• **Required work**
Lines that include the string "found" are the ones to copy from the entries below.

________

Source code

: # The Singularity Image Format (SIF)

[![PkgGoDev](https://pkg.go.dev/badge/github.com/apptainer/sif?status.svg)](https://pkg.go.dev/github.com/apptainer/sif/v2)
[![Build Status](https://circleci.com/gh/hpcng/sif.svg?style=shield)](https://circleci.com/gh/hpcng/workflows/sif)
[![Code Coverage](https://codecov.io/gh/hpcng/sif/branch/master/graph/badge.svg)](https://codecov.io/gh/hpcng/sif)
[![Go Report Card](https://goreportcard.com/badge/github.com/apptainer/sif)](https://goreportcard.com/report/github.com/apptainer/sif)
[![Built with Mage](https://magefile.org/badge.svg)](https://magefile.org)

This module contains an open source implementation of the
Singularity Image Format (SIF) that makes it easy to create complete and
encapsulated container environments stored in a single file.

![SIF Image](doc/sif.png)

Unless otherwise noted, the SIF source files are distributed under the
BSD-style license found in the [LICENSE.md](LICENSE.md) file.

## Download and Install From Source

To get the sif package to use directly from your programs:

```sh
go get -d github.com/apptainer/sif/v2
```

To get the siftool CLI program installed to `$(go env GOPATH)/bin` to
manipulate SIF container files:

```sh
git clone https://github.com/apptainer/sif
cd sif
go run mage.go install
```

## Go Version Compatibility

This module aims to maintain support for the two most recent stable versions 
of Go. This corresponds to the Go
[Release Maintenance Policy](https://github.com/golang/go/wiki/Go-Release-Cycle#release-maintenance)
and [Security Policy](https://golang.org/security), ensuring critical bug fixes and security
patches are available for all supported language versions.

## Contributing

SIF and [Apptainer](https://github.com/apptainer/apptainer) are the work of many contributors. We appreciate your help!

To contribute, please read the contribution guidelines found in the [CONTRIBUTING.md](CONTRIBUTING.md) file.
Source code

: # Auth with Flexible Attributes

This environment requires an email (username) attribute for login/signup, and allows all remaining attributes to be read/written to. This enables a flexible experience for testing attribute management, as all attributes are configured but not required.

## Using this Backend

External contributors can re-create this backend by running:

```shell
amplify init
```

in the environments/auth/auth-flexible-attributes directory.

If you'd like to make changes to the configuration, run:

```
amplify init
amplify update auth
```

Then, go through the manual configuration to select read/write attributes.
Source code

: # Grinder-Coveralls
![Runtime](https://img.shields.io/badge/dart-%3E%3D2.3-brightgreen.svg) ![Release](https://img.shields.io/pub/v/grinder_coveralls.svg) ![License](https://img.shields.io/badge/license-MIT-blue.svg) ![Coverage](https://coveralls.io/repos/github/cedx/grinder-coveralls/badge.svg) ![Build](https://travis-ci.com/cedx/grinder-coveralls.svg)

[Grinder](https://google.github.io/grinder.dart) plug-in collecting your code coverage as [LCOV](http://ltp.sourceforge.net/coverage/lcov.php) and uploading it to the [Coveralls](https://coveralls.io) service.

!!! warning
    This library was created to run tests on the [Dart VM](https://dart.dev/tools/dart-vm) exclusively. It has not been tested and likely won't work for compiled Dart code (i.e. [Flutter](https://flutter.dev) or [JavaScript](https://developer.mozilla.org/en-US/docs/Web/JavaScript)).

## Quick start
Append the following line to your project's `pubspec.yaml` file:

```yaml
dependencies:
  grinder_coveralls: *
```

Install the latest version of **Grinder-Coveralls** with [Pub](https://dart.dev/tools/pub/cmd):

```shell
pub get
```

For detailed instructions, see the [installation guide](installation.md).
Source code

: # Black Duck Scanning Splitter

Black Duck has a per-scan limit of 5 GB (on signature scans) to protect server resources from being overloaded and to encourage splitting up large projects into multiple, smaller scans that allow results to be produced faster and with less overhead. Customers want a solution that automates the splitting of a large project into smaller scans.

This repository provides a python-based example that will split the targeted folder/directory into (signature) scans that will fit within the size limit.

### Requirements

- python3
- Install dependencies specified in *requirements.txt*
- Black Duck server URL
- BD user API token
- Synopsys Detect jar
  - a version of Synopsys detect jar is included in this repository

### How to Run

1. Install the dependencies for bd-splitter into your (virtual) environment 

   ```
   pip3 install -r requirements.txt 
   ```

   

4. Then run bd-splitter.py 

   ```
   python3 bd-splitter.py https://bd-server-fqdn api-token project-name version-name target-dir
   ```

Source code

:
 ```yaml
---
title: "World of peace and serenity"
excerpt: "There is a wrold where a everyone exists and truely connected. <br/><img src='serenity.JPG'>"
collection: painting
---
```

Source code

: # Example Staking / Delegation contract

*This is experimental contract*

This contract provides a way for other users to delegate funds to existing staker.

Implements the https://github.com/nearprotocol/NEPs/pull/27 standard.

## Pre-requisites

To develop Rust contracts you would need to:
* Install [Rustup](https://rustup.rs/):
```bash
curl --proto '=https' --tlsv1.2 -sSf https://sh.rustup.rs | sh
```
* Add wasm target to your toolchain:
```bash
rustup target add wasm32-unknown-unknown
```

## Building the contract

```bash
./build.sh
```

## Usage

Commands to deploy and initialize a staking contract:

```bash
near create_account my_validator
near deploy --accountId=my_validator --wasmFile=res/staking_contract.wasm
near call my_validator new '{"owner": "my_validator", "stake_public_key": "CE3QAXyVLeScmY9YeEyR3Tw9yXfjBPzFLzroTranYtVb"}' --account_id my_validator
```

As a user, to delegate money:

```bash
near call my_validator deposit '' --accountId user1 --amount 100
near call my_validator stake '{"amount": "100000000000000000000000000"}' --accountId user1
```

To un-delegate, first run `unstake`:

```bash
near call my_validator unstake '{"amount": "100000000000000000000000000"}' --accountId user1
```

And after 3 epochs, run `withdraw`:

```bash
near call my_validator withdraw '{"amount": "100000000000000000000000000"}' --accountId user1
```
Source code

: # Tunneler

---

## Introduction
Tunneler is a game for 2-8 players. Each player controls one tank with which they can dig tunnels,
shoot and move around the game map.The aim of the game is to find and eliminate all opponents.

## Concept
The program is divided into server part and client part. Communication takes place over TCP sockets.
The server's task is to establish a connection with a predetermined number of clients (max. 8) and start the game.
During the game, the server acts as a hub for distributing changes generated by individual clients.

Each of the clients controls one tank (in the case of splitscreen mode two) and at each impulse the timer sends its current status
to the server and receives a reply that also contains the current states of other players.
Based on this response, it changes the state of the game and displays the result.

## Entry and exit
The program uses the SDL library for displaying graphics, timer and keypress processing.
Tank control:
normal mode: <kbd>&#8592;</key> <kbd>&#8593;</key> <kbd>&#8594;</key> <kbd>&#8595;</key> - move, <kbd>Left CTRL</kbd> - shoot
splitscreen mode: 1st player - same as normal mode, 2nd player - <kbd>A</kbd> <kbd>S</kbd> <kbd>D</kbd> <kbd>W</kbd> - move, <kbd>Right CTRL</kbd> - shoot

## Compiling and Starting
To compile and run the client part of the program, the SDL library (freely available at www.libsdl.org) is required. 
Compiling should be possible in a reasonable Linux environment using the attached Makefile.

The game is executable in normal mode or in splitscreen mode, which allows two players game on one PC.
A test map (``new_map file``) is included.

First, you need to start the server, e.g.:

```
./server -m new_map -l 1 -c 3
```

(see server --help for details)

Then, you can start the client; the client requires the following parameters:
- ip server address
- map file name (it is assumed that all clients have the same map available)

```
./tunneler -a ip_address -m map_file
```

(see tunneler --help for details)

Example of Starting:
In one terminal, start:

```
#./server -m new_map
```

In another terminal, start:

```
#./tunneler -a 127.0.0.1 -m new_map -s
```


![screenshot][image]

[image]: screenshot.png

________

• **Output below**
BSD-style license found in the [LICENSE.md](LICENSE.md) file.
To contribute, please read the contribution guidelines found in the [CONTRIBUTING.md](CONTRIBUTING.md) file.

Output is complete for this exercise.